Так я познакомился с Биллом.
<...>
Американское командование по согласованию с нашим разрешило советским штурманам познакомиться с боевой работой авиации США. Для этого майора Хрусталева направили в итальянский порт Бари, где тоже была большая авиабаза союзников. Нас с Васей Быхалом оставили в Фоджа. Меня в экипаже Оуэнса.
Тогда на итальянском фронте шли упорные бои. Союзники большими силами перешли в наступление южнее местечка Кассино. Авиация работала с полной нагрузкой. Экипаж Билла Оуэнса перебазировали в Неаполь. Мы здесь получили срочное задание на разведку кораблей противника в открытом море.
Вылетели ранним утром. Погода стояла ясная. Однако, когда пришли в район поиска, по небу поползли низкие серые тучи, а море затянула пелена тумана. Оуэнс принял решение возвращаться на свой аэродром. Но тут туман, словно по волшебству, рассеялся, и мы увидели фашистские корабли. Зенитчики на них не дремали и сразу открыли огонь. Высота была небольшая, и огонь сразу стал прицельным. Загорелись мотор и правая плоскость. Второй пилот был тяжело ранен и потерял сознание.

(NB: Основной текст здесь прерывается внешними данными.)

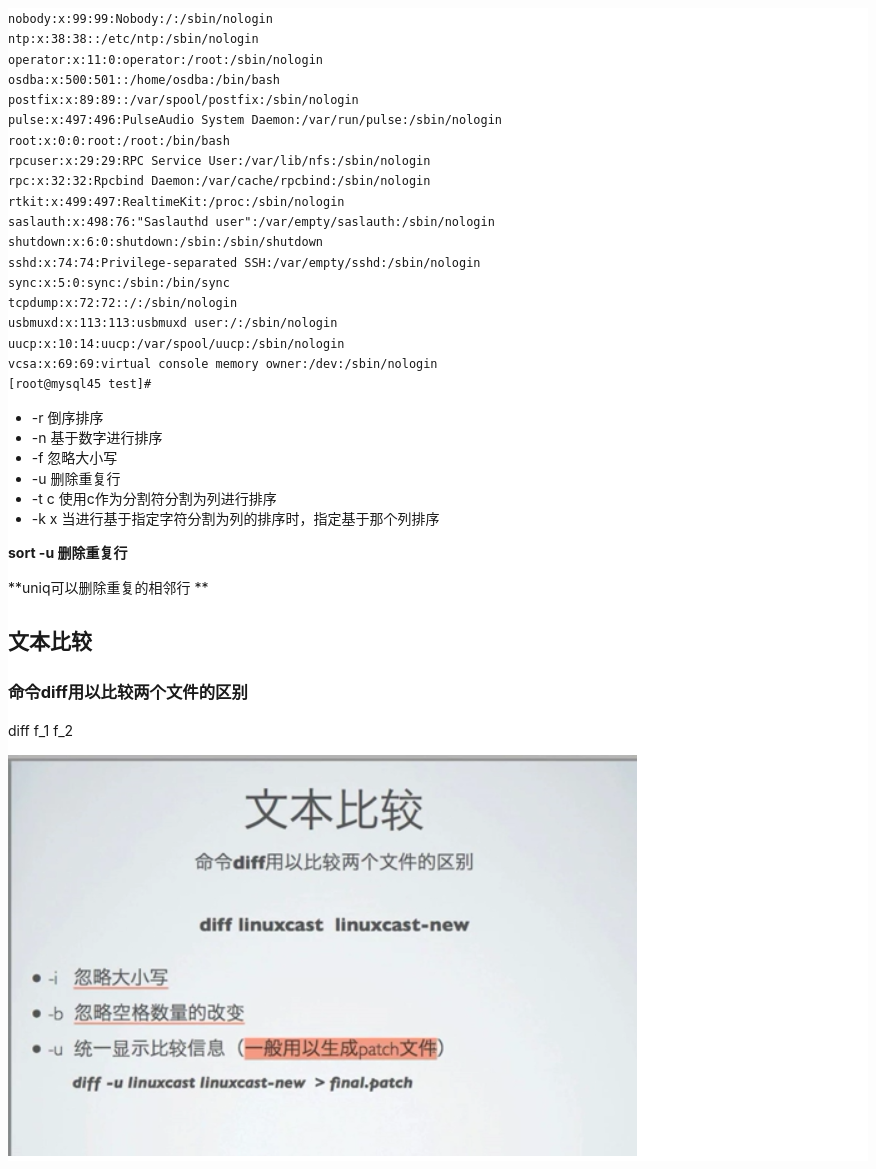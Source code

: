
 ```
nobody:x:99:99:Nobody:/:/sbin/nologin
ntp:x:38:38::/etc/ntp:/sbin/nologin
operator:x:11:0:operator:/root:/sbin/nologin
osdba:x:500:501::/home/osdba:/bin/bash
postfix:x:89:89::/var/spool/postfix:/sbin/nologin
pulse:x:497:496:PulseAudio System Daemon:/var/run/pulse:/sbin/nologin
root:x:0:0:root:/root:/bin/bash
rpcuser:x:29:29:RPC Service User:/var/lib/nfs:/sbin/nologin
rpc:x:32:32:Rpcbind Daemon:/var/cache/rpcbind:/sbin/nologin
rtkit:x:499:497:RealtimeKit:/proc:/sbin/nologin
saslauth:x:498:76:"Saslauthd user":/var/empty/saslauth:/sbin/nologin
shutdown:x:6:0:shutdown:/sbin:/sbin/shutdown
sshd:x:74:74:Privilege-separated SSH:/var/empty/sshd:/sbin/nologin
sync:x:5:0:sync:/sbin:/bin/sync
tcpdump:x:72:72::/:/sbin/nologin
usbmuxd:x:113:113:usbmuxd user:/:/sbin/nologin
uucp:x:10:14:uucp:/var/spool/uucp:/sbin/nologin
vcsa:x:69:69:virtual console memory owner:/dev:/sbin/nologin
[root@mysql45 test]# 

```



- -r 倒序排序
- -n 基于数字进行排序
- -f 忽略大小写
- -u 删除重复行
- -t c 使用c作为分割符分割为列进行排序
- -k x 当进行基于指定字符分割为列的排序时，指定基于那个列排序



**sort -u 删除重复行**

**uniq可以删除重复的相邻行 **



## 文本比较

### 命令diff用以比较两个文件的区别

diff f_1 f_2

![_](../img_src/000/2018-08-05_152527.png)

Билл отлично летал. Он скользнул на крыло, сбил пламя и, прижавшись к белым гребням волн, ушел от кораблей. Я имел значительный опыт пилотирования тяжелых самолетов и потому сел на место второго пилота.
«Крепость» была сильно повреждена. Один мотор не работал. На трех мы кое-как дотянули до Неаполя. Зашли на посадку, стали выпускать шасси, но вышла только одна «нога». В таких случаях, по американским инструкциям, экипажу следует оставить самолет — выпрыгнуть с парашютами. Но на борту у нас был тяжелораненый. Я понял, что Оуэнс, спасая его, попытается посадить машину. Когда по его команде остальные члены экипажа выпрыгнули, я остался. Думаю, одному Оуэнсу неисправную машину посадить трудно, буду ему помогать.
«Ты что, оглох? — кричит Билл.— Прыгай, приказываю!»
«Я великая союзная держава,— шучу я,— подчиняюсь только советскому командованию».
Билл погрозил мне кулаком, но спорить было некогда. Так мы вдвоем и посадили нашу израненную «крепость». Второго пилота сразу доставили на операционный стол. Врачи спасли ему жизнь. Мы же с Биллом потом сфотографировались в пилотской кабине памятного для нас самолета.
Два месяца я летал в составе экипажа Билла Оуэнса. Мы подружились. Знакомя со своими друзьями, он с серьезным лицом величал меня «великой союзной державой» и непременно сообщал, сколько я сделал боевых вылетов.
Наконец, пришел приказ: меня отзывали в родной полк. Прощаясь с Биллом, мы подняли стаканы за победу .над общим врагом, за солдатскую дружбу, за дружбу наших народов, за мирные, счастливые полеты, за то, чтобы они больше никогда не становились боевыми вылетами.